Jack was coiled and ready to move again, she could see it in every line of his body. He might charge off– or he might press her to the wall again and simply have his way with her. Tess couldn’t read his expression, that almost-snarl of frustrated lust, to see which it would be. It would depend on her answer, she knew.
She touched the tip of her tongue to her lips, which felt swollen from the need to be kissed. His eyes flicked down, marking that movement.
“I want you,” she admitted roughly. “But I want me too. I want my own life, Jack. Not just…the farm and babies and the same day every day.”
The growl that rolled out of him chilled her to the bone. Faster than she could see, he turned and slammed his fist against the wall. Brick dust showered down, and small chips that pattered against the ground of the alleyway. Tess flinched and drew herself up, summoning the shreds of composure and will together. She didn’t want to use what she could do against him. Even thinking of doing so felt wrong. But she would, if she had to.
When Jack turned back towards her, his eyes were a lambent gold.

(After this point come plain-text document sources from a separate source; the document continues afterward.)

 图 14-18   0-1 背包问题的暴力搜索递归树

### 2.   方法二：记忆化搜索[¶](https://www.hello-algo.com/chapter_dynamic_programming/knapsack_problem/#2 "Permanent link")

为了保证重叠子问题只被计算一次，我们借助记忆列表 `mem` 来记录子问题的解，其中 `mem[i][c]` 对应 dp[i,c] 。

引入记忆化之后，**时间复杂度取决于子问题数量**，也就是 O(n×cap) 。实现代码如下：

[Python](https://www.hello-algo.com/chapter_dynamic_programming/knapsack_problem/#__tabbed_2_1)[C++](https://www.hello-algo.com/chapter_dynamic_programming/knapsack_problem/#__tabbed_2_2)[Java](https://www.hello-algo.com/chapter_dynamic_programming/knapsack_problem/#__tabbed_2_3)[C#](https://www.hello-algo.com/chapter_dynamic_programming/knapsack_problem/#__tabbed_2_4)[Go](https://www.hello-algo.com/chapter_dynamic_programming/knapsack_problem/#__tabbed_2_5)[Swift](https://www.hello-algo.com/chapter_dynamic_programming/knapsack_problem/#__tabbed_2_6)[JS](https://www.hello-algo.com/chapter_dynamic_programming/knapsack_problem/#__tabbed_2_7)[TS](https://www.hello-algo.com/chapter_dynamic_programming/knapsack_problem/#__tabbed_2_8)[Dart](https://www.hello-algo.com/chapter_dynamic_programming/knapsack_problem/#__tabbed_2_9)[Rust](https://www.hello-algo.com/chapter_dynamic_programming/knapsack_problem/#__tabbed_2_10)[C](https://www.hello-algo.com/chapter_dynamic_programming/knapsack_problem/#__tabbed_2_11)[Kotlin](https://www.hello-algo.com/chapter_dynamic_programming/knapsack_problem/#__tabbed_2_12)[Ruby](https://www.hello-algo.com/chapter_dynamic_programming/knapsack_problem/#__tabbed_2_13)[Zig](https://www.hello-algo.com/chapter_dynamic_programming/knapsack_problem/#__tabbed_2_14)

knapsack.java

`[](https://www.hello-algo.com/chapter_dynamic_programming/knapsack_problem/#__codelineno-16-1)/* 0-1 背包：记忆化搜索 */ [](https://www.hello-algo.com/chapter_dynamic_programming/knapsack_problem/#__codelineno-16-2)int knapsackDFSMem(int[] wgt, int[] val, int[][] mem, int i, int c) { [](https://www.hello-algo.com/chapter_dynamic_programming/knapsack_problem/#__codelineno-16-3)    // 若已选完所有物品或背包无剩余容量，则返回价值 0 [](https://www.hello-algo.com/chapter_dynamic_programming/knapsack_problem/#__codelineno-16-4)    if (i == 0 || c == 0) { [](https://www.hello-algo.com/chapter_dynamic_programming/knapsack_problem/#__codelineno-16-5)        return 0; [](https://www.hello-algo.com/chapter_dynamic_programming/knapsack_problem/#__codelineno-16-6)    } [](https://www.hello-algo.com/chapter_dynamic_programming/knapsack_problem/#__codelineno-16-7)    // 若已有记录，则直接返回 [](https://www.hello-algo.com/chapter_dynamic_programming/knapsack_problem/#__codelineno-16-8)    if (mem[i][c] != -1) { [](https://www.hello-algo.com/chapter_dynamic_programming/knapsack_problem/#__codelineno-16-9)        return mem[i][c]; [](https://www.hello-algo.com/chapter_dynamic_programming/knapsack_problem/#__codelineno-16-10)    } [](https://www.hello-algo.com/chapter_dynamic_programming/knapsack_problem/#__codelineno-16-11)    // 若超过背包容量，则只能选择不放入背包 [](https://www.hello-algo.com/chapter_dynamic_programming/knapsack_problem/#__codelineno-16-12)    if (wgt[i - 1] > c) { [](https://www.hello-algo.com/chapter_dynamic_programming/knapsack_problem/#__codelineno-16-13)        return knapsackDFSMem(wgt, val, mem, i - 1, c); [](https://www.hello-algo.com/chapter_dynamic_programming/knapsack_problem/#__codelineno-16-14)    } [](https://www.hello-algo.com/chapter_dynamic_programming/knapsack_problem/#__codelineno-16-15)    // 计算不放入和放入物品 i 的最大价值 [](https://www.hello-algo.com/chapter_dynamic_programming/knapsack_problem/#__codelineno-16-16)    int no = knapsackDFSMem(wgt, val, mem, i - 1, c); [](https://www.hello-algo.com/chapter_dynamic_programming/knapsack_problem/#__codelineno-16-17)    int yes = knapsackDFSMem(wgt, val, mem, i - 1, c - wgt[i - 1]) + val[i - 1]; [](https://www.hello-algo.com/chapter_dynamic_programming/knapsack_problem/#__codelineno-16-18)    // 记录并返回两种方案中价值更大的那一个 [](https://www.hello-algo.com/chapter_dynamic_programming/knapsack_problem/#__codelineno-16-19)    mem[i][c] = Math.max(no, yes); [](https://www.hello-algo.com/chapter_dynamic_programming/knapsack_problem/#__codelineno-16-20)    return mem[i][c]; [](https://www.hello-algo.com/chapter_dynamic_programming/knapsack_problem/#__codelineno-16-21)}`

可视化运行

“You’re making a mistake,” he snarled. “But fine. Make it alone.”
Between one breath and the next, he was gone and Tess sagged against the wall. The bag of shawarma lay deflated at her feet, speckled with red dust and flakes of brick. She stared dully at the plastic. Had she made the right decision? There was something in him that called to her.
But every day she’d lived separate of farm and family, there was something else inside of her that grew. For the first time in her life, Tess felt like her own person and it was that feeling which gave her the strength and steadiness she needed to pick the bag up and make her slow way home.